La festa della donna in Contemporary Italy
With the increase in crimes against women (femminicidio) and the continued disparity in wages, there are still some groups that organize actions on this day. The ONU Italia site states that from March 8 through 12, 2025, in 50 Italian cities, Amnesty International and Altromercato (Italy’s largest alternative trading organization with several brick and mortar outlets as well as online shopping) will be hosting initiatives and gatherings in public squares as well as participating Altromercato shop locations to highlight rights for women all around the world and to create” #unaltrovivere” (another way to live). But, overall, in Italy it is more of a cultural or social day nowadays, rather than political. If you’re a woman planning a trip to Italy, it would be great to go there for March 8th! To honor women on the day, the Italian Ministry of Culture offers free admission to all museums, archeological parks, monuments, castles, villas and gardens; a few of them not to miss: the Parco archeologico del Colosseo in Rome, the Pinacoteca Nazionale di Bologna, Parco archeologico di Pompei. In fact, the Parco Giardino Sigurtà, a botanical garden in Valeggio sul Mincio in the province of Verona, even offers discounted admission to the men! Generally, florist shops make lovely bouquets of mimosas, sometimes with other flowers (such as orchids or roses), at different price points for people to give to the women in their lives. The fuzzy yellow mimosa (the flower, not the drink!) is the official flower of this day.

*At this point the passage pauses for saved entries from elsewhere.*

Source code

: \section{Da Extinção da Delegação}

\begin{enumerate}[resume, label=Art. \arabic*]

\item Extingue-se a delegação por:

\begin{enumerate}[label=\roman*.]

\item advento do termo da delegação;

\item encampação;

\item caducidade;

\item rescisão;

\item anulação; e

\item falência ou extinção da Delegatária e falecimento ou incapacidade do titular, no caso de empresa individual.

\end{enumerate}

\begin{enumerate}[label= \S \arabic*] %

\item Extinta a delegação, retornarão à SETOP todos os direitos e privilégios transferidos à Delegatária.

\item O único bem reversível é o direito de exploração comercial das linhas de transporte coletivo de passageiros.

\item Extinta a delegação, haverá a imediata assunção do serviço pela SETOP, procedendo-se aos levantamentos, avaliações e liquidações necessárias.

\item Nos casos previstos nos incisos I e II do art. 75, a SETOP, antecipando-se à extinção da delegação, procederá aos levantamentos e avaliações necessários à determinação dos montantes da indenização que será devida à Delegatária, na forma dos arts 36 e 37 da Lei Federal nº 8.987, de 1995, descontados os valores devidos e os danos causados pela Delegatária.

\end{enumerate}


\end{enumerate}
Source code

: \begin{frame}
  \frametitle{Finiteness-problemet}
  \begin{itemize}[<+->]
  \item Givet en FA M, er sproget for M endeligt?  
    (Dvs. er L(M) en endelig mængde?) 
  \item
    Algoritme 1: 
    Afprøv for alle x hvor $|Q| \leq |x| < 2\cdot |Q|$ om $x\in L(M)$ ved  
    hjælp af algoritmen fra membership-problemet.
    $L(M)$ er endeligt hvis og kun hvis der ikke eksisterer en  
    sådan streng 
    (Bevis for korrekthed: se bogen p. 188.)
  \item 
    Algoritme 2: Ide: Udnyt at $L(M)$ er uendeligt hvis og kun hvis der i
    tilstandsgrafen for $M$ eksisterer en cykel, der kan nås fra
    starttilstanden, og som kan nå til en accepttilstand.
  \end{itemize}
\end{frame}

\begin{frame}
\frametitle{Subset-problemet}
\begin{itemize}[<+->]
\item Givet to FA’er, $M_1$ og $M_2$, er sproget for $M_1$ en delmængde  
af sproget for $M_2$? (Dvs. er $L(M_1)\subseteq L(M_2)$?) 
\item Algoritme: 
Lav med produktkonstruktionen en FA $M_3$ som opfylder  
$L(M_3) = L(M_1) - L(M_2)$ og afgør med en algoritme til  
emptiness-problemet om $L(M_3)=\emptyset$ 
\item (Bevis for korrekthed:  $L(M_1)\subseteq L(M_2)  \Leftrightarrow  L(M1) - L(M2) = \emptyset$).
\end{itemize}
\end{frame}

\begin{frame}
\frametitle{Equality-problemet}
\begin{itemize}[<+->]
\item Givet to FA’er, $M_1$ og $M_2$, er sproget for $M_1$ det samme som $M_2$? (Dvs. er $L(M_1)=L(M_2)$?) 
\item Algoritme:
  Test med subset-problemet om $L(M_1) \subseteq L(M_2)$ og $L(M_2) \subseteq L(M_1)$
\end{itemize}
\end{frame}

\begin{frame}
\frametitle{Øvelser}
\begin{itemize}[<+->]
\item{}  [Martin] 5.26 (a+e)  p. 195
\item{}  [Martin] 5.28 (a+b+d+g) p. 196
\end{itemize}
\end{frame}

Why do Italians Give Mimosas on Women’s Day?
Just as daffodils and crocuses are the harbingers of spring in the northern US, so too does the mimosa herald spring in Italy. In the language of flowers, mimosas represent strength, femininity, joy, humility. But also even though its blossoms seem fragile and soft, the plant (tree?) itself is tenacious and grows anywhere – like a robust weed, one might say. For the women who promoted it, the mimosa fully symbolized the condition of women in Italian society. The mimosa was adopted in Italy as the official Women’s Day flower thanks to the efforts of two women members of the UDI, Rita Montagnana (the wife of politician Palmiro Togliatti) and Teresa Mattei, who lobbied for this flower because it was also affordable, so everyone could give and receive a little bouquet.
Regardless of where you live, I hope you commemorate this day and all the achievements of women throughout the world by giving a woman you know (or yourself!) a little bouquet of spring! Buona festa della donna!